The defendant also incorporated bank routing information and individual bank account numbers into new computer-generated blank checks. With the personal information from tip checks, he would also search online for additional identifying information, including social security numbers and birth dates to establish fraudulent accounts.

Counterfeit checks were sent to individuals residing outside of Massachusetts, and were deposited in accounts in New Jersey, New York, Florida, Alabama, Texas, California and Washington State.  It is believed that some payees of the counterfeit checks were duped into believing the checks were legitimate and, at the defendant’s urging, deposited them in their own personal bank account and then forwarded the proceeds via Western Union to recipients that Ogiugo designated, residing in India and Nigeria.  

In several instances, when victims learned that unauthorized checks were being submitted against their account, they would close that account and open a new one.  Unaware of the defendant’s involvement at that time, they would then issue a substitute gratuity check to the defendant after the old account had been closed. Victims who closed accounts and opened new ones were hit a second time if they again paid a gratuity from the new account. In this way, the defendant was in a position to create, and did create, more new counterfeit checks off the newly established accounts.  

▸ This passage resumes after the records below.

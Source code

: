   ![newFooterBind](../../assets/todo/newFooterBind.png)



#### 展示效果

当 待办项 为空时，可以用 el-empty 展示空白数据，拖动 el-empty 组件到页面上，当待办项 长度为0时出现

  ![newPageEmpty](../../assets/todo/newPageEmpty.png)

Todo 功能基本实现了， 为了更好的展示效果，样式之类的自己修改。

In addition to creating fraudulent accounts with customers’ personal banking information, the defendant also used that personal information to file false tax returns in the names of his Woburn newspaper route subscribers with the Massachusetts Department of Revenue and the Internal Revenue Service for the 2012 tax year. On those returns, the defendant would indicate that the applicant was entitled to state and federal refunds as they had pre-paid a disproportionate amount of tax withholding relative to their actual income earned that year.  

The defendant would then direct the refund be directly deposited into a debit card account that he had set up in the name of his delivery customers as well as other residents who lived along his delivery route and residents of an elderly housing complex where his relatives were employed.  Detection systems identified 54 fraudulent tax returns intercepted by the Massachusetts Department of Revenue before the payouts were made.  However, in three instances, bogus returns claiming tax refunds were paid by the Massachusetts Department of Revenue and in two instances, the IRS issued refunds based on bogus returns he filed.  The amount of monies obtained through his tax refund scheme totaled more than $17,000. Ogiugo filed returns seeking refunds from the Massachusetts Department of Revenue and the IRS in the amount of more than $200,000.

The case was investigated by the Woburn Police Department with the assistance of the U.S. Postal Inspection Service, the IRS and the Massachusetts Department of Revenue.

The prosecutors assigned to this case are Assistant District Attorneys Doug Cannon and Graham Van Epps. The Victim Witness Advocate is Danielle DeMeo. The Digital Evidence Investigator is Melissa Marino. The Lead Investigator is Woburn Detective Brian McManus.